GSI OpenSSH • Useful program to extend functionality of PKI to OpenSSH. • Allows “automatic” interactive login to proxy holders based upon Globus mapfile entries • Simple to install---In principle a superset of OpenSSH on the server end • We had a problem with a conflict in dynamic libraries which it installs on a non-NMI host • Very convenient in conjunction with KX509
Campus Grid Implementation • Our MGRID challenge has been how to develop and enable a useable, deployable grid infrastructure across different academic/administrative divisions within the University • A key aspect of the challenge is the NMI components which are intended to “standardize” much of the needed functionality around information flow, authentication, authorization, monitoring and resource delivery • Delivering something which is as easy to use and deploy as possible is a very important…

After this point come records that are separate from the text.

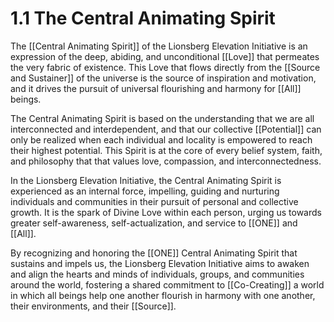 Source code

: # 1.1 The Central Animating Spirit

The [[Central Animating Spirit]] of the Lionsberg Elevation Initiative is an expression of the deep, abiding, and unconditional [[Love]] that permeates the very fabric of existence. This Love that flows directly from the [[Source and Sustainer]] of the universe is the source of inspiration and motivation, and it drives the pursuit of universal flourishing and harmony for [[All]] beings.

The Central Animating Spirit is based on the understanding that we are all interconnected and interdependent, and that our collective [[Potential]] can only be realized when each individual and locality is empowered to reach their highest potential. This Spirit is at the core of every belief system, faith, and philosophy that that values love, compassion, and interconnectedness.

In the Lionsberg Elevation Initiative, the Central Animating Spirit is experienced as an internal force, impelling, guiding and nurturing individuals and communities in their pursuit of personal and collective growth. It is the spark of Divine Love within each person, urging us towards greater self-awareness, self-actualization, and service to [[ONE]] and [[All]]. 

By recognizing and honoring the [[ONE]] Central Animating Spirit that sustains and impels us, the Lionsberg Elevation Initiative aims to awaken and align the hearts and minds of individuals, groups, and communities around the world, fostering a shared commitment to [[Co-Creating]] a world in which all beings help one another flourish in harmony with one another, their environments, and their [[Source]].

Distribution and Installation • As we started to integrate NMI components and extend and develop our own concepts we ran into a major issue: others want to use/take advantage of what we are delivering. • Many of you likely realize the complexity which can surround the installation/configuration of even a single grid component, let alone a complete system involving many components. • Our plans are to provide PacMan distributions of our software as well as CDs for “bare metal” installs. This is a critically important (and just beginning) effort for us, especially as more users on campus start asking “How can I participate/take advantage of MGRID?”
Ease of Use and Adoption • One thing we realized early was a requirement that any grid solution we developed be easy to adopt and use. • MGRID choices have been strongly influenced by this overriding concept: • Using a portal to provide client capability • Leveraging existing authentication and information services as much as possible • Providing tools and an environment for our “virtual grid computer” similar to what a single workstation provides for its users • Thus “Ease of Use and Adoption” is not just for Users but for Administrators and Managers as well!

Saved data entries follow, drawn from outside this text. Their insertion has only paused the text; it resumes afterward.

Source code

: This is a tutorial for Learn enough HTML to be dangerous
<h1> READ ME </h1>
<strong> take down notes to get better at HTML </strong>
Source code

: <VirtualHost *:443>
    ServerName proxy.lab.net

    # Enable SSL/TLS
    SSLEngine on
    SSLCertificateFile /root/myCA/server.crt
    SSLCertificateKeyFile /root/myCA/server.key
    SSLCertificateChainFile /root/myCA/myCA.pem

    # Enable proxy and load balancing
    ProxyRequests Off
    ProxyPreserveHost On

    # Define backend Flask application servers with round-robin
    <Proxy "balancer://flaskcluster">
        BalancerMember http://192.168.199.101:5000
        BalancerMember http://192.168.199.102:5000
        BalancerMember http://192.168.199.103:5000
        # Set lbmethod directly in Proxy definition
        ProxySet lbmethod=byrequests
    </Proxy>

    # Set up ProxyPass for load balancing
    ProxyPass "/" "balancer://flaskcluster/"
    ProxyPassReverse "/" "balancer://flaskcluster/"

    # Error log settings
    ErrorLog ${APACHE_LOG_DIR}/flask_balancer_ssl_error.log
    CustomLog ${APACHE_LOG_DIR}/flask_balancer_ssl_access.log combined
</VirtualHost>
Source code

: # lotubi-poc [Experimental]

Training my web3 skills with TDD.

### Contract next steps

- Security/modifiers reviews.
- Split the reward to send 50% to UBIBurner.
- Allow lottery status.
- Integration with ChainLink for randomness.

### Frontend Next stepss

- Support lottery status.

Authorization • Some of the hardest issues MGRID is facing are related to authorization. • We are tracking packages like Permis and Shibboleth to help provide solutions • Secure LDAP (Walden) can help provide a campus-wide resource building upon existing attributes to help “feed” authorization policy engines which are being developed • This is an area of intense interest for us, especially because of our work at Michigan on NFS V4, GridNFS and NTAP
Ongoing and Future Efforts • GridNFS has been funded for 3 years by the NSF NMI Development program • Development of MARS, a “Meta-scheduling” package, is now funded by NSF. • Planning how to merge NTAP into GNMI/Internet2 • Easy to use installation and upgrade packages are under development and are critical to our success on campus. • Continue to emphasize standards and ease of use and adoption as our guidelines for delivering functionality • Continue efforts in Authorization and Accounting to produce grid systems which deliver a range of capabilities similar to what individual systems current provide.

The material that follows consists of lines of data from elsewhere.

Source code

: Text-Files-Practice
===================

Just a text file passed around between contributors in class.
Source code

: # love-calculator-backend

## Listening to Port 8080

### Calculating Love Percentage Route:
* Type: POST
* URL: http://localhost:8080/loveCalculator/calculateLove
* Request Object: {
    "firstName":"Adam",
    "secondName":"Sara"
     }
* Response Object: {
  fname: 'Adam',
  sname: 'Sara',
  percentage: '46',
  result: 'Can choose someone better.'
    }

Points to Conclude With… • NMI has been a key component of our efforts • Use of a portal can make access to various distributed resources safe and easy • Making it easy to distribute, deploy and configure middleware has to be a priority if we are to make a real impact. • Working with others is very important: • Learning from their experiences • Input on our directions • Collaborating for common solutions • Michigan plans to continue working with NMI and developing needed infrastructure for successful, effective grids and networks. LUNCH!